American archaeologist

John W. Olsen is an American archaeologist and paleoanthropologist specializing in the early Stone Age prehistory and Pleistocene paleoecology of eastern Eurasia. Olsen is Regents Professor Emeritus of Anthropology and Executive Director of the Je Tsongkhapa Endowment for Central and Inner Asian Archaeology at the University of Arizona in Tucson, Arizona, USA. He is also a Leading International Scientist of the Russian Academy of Sciences', Siberian Branch, Institute of Archaeology and Ethnography (Ведущий международный исследователь, Институт археологии и этнографии, Сибирского Отделения Российской академии наук; 2026- ) in Novosibirsk, following on from his previous position there as Leading Researcher (Ведущий научный сотрудник, 2016-2026). Olsen is Guest Research Fellow at the Chinese Academy of Sciences' Institute of Vertebrate Paleontology and Paleoanthropology (IVPP; 中国科学院古脊椎动物与古人类研究所客座研究员) in Beijing where he is also Co-Director of the Zhoukoudian International Paleoanthropological Research Center (中国科学院周口店国际古人类研究中心联席主任). Olsen has been named a Distinguished Researcher of the Nihewan Research Center in Hebei Province, China (泥河湾研究中心特聘研究员). He is also a Foreign Expert affiliated with The Yak Museum in Lhasa (西藏牦牛博物馆国外专家).

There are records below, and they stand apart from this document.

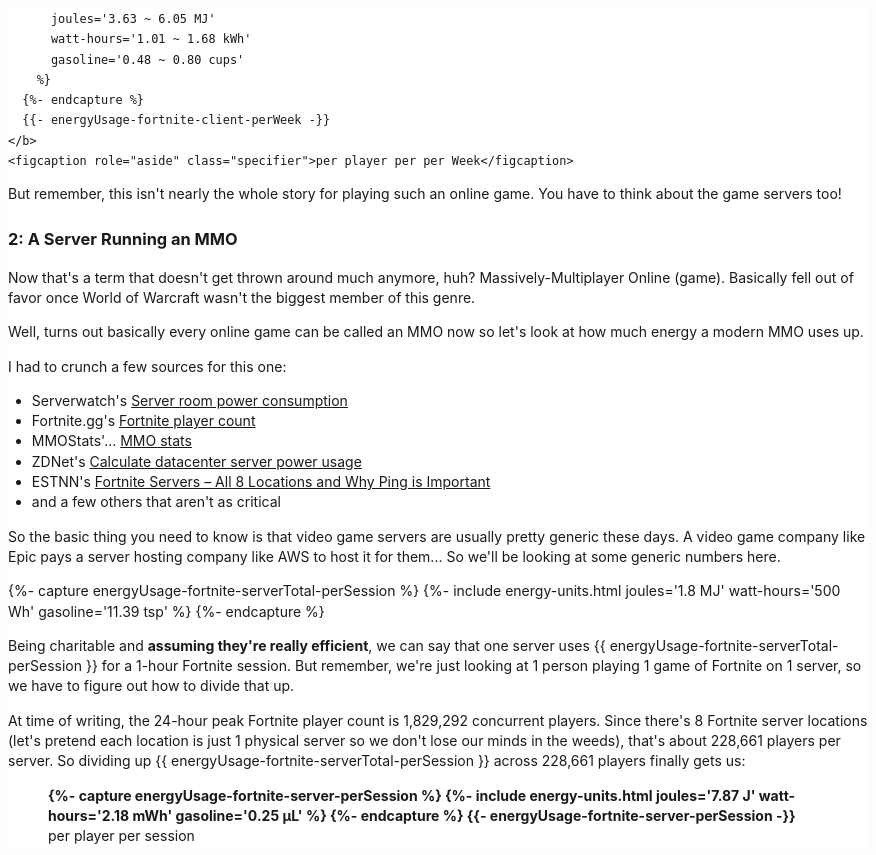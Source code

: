           joules='3.63 ~ 6.05 MJ'
          watt-hours='1.01 ~ 1.68 kWh'
          gasoline='0.48 ~ 0.80 cups'
        %}
      {%- endcapture %}
      {{- energyUsage-fortnite-client-perWeek -}}
    </b>
    <figcaption role="aside" class="specifier">per player per per Week</figcaption>
  </figure>
</div>

But remember, this isn't nearly the whole story for playing such an online game. You have to think about the game servers too!


### 2: A Server Running an MMO

Now that's a term that doesn't get thrown around much anymore, huh? Massively-Multiplayer Online (game). Basically fell out of favor once World of Warcraft wasn't the biggest member of this genre.

Well, turns out basically every online game can be called an MMO now so let's look at how much energy a modern MMO uses up.

I had to crunch a few sources for this one:

- Serverwatch's [Server room power consumption]
- Fortnite.gg's [Fortnite player count]
- MMOStats'... [MMO stats][MMOStats]
- ZDNet's [Calculate datacenter server power usage]
- ESTNN's [Fortnite Servers – All 8 Locations and Why Ping is Important]
- and a few others that aren't as critical

So the basic thing you need to know is that video game servers are usually pretty generic these days. A video game company like Epic pays a server hosting company like AWS to host it for them... So we'll be looking at some generic numbers here.

{%- capture energyUsage-fortnite-serverTotal-perSession %}
{%- include energy-units.html
  joules='1.8 MJ'
  watt-hours='500 Wh'
  gasoline='11.39 tsp'
%}
{%- endcapture %}

Being charitable and **assuming they're really efficient**, we can say that one server uses {{ energyUsage-fortnite-serverTotal-perSession }} for a 1-hour Fortnite session. But remember, we're just looking at 1 person playing 1 game of Fortnite on 1 server, so we have to figure out how to divide that up.

At time of writing, the 24-hour peak Fortnite player count is 1,829,292 concurrent players. Since there's 8 Fortnite server locations (let's pretend each location is just 1 physical server so we don't lose our minds in the weeds), that's about 228,661 players per server. So dividing up {{ energyUsage-fortnite-serverTotal-perSession }} across 228,661 players finally gets us:

<div class="flex-row flex-wrap">
  <figure class="energy-usage card">
    <b>
      {%- capture energyUsage-fortnite-server-perSession %}
        {%- include energy-units.html
          joules='7.87 J'
          watt-hours='2.18 mWh'
          gasoline='0.25 μL'
        %}
      {%- endcapture %}
      {{- energyUsage-fortnite-server-perSession -}}
    </b>
    <figcaption role="aside" class="specifier">per player per session</figcaption>
  </figure>

[DALL-E]: https://en.wikipedia.org/wiki/DALL-E
[Stable Diffusion]: https://en.wikipedia.org/wiki/Stable_Diffusion
[Power Hungry Processing: Watts Driving the Cost of AI Deployment?]: https://arxiv.org/pdf/2311.16863
[Forbes: Top 10 Best-Selling Smartphones 2024]: https://www.forbes.com/sites/johnkoetsier/2024/05/06/global-top-10-best-selling-smartphones-all-from-apple-samsung/
[Insider Monkey: 15 Best Selling Laptops in 2023]: https://www.insidermonkey.com/blog/15-best-selling-laptops-in-2023-1233696/
[PCMag: The Best Gaming PCs for 2024]: https://www.pcmag.com/picks/the-best-gaming-desktops
[Qualcomm: Snapdragon 8 Gen 3 Mobile Platform]: https://www.qualcomm.com/products/mobile/snapdragon/smartphones/snapdragon-8-series-mobile-platforms/snapdragon-8-gen-3-mobile-platform
[CPU-Monkey: Apple A17 Pro]: https://www.cpu-monkey.com/en/cpu-apple_a17_pro
[Notebookcheck: iPhone 15 Pro]: https://www.notebookcheck.net/Apple-iPhone-15-Pro-smartphone-in-review-High-end-phone-as-a-replacement-for-the-PlayStation.761070.0.html
[Notebookcheck: AMD Ryzen 3 7320U]: https://www.notebookcheck.net/AMD-Ryzen-3-7320U-Processor-Benchmarks-and-Specs.654997.0.html
[Notebookcheck: AMD Radeon 610M]: https://www.notebookcheck.net/AMD-Radeon-610M-GPU-Benchmarks-and-Specs.654293.0.html
[Notebookcheck: MacBook Air M1]: https://www.notebookcheck.net/Apple-MacBook-Air-2020-M1-Entry-Review-Apple-M1-CPU-humbles-Intel-and-AMD.508057.0.html
[Notebookcheck: Intel Core i9 14900K]: https://www.notebookcheck.net/Intel-Core-i9-14900K-Processor-Benchmarks-and-Specs.790504.0.html
[Notebookcheck: Nvidia RTX 4090]: https://www.notebookcheck.net/NVIDIA-GeForce-RTX-4090-GPU-Benchmarks-and-Specs.674574.0.html
[Notebookcheck: Apple M4]: https://www.notebookcheck.net/M4-8-cores-vs-M4-10-cores_18018_17538.247596.0.html
[Nvidia: RTX 4090 specs]: https://www.nvidia.com/en-us/geforce/graphics-cards/40-series/rtx-4090/
[Wikipedia: Apple M4]: https://en.wikipedia.org/wiki/Apple_M4
[Geeky Gadgets: AMD Ryzen 3 7320U]: https://www.geeky-gadgets.com/amd-ryzen-7320u-review/
[Unreal Engine]: https://en.wikipedia.org/wiki/Unreal_Engine
[Reducing Fortnite’s Power Consumption]: https://cdn2.unrealengine.com/reducing-fortnites-power-consumption-layout-v03-ffedbeb1adeb.pdf
[Fortnite weekly usage]: https://www.demandsage.com/fortnite-statistics/
[Server room power consumption]: https://www.serverwatch.com/servers/server-room-power-consumption/
[Fortnite player count]: https://fortnite.gg/player-count
[MMOStats]: https://mmostats.com
[Calculate datacenter server power usage]: https://www.zdnet.com/article/toolkit-calculate-datacenter-server-power-usage/
[Fortnite Servers – All 8 Locations and Why Ping is Important]: https://estnn.com/fortnite-servers/
[Calories Burned Playing Video Games]: https://captaincalculator.com/health/calorie/calories-burned-video-games-calculator/
[BLOOMz]: https://huggingface.co/bigscience/bloomz
[Tesla Model 3 stats]: https://www.topspeed.com/tesla-model-3-battery-size-voltage-charging-explained/
[Household energy usage]: https://greenbuildingcanada.ca/whats-considered-energy-efficient-home/
[Desktop computer energy usage]: https://sustainability.stackexchange.com/questions/5600/how-much-power-does-an-idle-pc-use
[Scientific American: Does Thinking Really Hard Burn More Calories?]: https://www.scientificamerican.com/article/thinking-hard-calories/
[Drawing Wars: Does Painting Burn Calories?]: https://www.drawingwars.com/does-painting-burn-calories
[Google: Powering a Google Search]: https://googleblog.blogspot.com/2009/01/powering-google-search.html
[Full Fact: How energy intensive is a Google search?]: https://fullfact.org/environment/google-search/
[Google is Smart]: https://t.me/s/googleissmart
[LandLine: Traffic Signals]: https://landline.media/report-reveals-how-much-time-is-being-wasted-at-traffic-signals/
[Moovit Public Transit Index]: https://moovitapp.com/insights/en/Moovit_Insights_Public_Transit_Index-countries
[InsideEVs: 2022 Hummer EV Range Test]: https://insideevs.com/reviews/612030/hummer-ev-range-test/
[USA DoT: 2022 Highway Statistics]: https://www.fhwa.dot.gov/policyinformation/statistics/2022/
[Short-Fact: How much energy do traffic lights use?]: https://short-fact.com/how-much-electricity-do-traffic-lights-use/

Olsen's role as Co-Director of the Joint Mongolian-Russian-American Archaeological Expeditions has been the nexus of his research activities since 1995, even as the Expedition's geographical focus has expanded to include Xinjiang (beginning in 2004) and Tibet/Xizang (especially the Gangdise-Nyenchen Tanglha sub-ranges of the Trans-Himalaya System, beginning in 2006) as well as other ethnic Mongol and ethnic Tibetan territories in Russia and the independent Central Asian republics of the former USSR.

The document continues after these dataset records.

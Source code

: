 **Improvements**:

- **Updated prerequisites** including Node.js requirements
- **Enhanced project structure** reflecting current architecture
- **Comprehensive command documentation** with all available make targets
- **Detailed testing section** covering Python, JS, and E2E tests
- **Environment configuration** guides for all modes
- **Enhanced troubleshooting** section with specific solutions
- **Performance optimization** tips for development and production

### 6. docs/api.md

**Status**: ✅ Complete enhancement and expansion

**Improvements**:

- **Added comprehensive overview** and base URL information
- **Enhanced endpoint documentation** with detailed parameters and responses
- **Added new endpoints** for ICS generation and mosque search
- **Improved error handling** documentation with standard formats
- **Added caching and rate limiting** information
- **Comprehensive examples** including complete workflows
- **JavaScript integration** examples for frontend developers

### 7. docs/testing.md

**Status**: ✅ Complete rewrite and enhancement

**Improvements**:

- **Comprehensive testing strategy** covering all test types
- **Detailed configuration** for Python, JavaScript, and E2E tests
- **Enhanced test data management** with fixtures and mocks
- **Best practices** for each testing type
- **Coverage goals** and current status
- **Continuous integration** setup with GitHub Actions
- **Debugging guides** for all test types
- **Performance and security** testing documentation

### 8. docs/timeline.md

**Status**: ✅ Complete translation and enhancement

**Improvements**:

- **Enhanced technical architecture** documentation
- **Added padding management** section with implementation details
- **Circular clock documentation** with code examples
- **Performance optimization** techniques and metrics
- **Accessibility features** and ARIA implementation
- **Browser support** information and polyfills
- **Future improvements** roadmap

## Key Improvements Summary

Olsen's research emphasizes the Paleolithic archaeology of arid lands and high elevations in Central and Inner Asia, especially that area formerly referred to as "Haute-Asie" that encompasses Mongolia and Tibet. His interests include Quaternary paleoecology and the impact of environmental degradation on prehistoric societies; cultural ecology and environmental archaeology with emphasis on zooarchaeology, especially animal husbandry among pastoral and nomadic societies; spatial analysis in archaeology, including applications of remote sensing and geographic information systems; and tangible and intangible cultural heritage preservation, indigenous intellectual property, and the empowerment of descendant communities. Olsen has conducted collaborative archaeological fieldwork in the United States (Florida & Arizona), Colombia, Belize, the Philippines, Egypt, Sudan, the People's Republic of China (Tibet/Xizang, Qinghai, Xinjiang, Inner Mongolia, Hebei, Shanxi, Shaanxi, Gansu, & Ningxia), Việt Nam, Kazakhstan, Uzbekistan, Turkmenistan, Russia (Siberia), and Mongolia (Mongol Uls). As of 2025, he has been director or co-director of 24 interdisciplinary archaeological field expeditions.

In 2023, Olsen received the Order of the Polar Star (Mongolian: Алтан гадас одон), the highest civilian award Mongolia can present to a foreign citizen. The Order was bestowed upon Olsen in acknowledgment of his contributions to Mongolian science and society extending back over three decades.

==Early life and education==
John Olsen was born in Concord, Massachusetts, the sole offspring of Stanley John Olsen (1919–2003; vertebrate paleontologist and zooarchaeologist) and Eleanor Louise Vinez Olsen (1917–2016; executive assistant, botanist, and homemaker).

Olsen spent his formative years in Tallahassee, Florida where he lived until he moved to Tucson, Arizona with his parents in 1973.
Following his early graduation from Florida High School in Tallahassee after completing the eleventh grade, Olsen attended Florida State University as a freshman (1972–1973) and subsequently received Bachelor of Arts degrees with Highest Distinction and Honors in Anthropology and Oriental Studies from the University of Arizona (1976). Olsen holds Master of Arts (1977) and Doctor of Philosophy (1980) degrees in Anthropology from the University of California, Berkeley.

Among his most influential undergraduate mentors at the University of Arizona were the archaeologists Emil W. Haury and Raymond H. Thompson, the Sinologists William R. Schultz and Andres D. Oñate, and the scholar of Afghanistan and Central Asia Ludwig W. Adamec.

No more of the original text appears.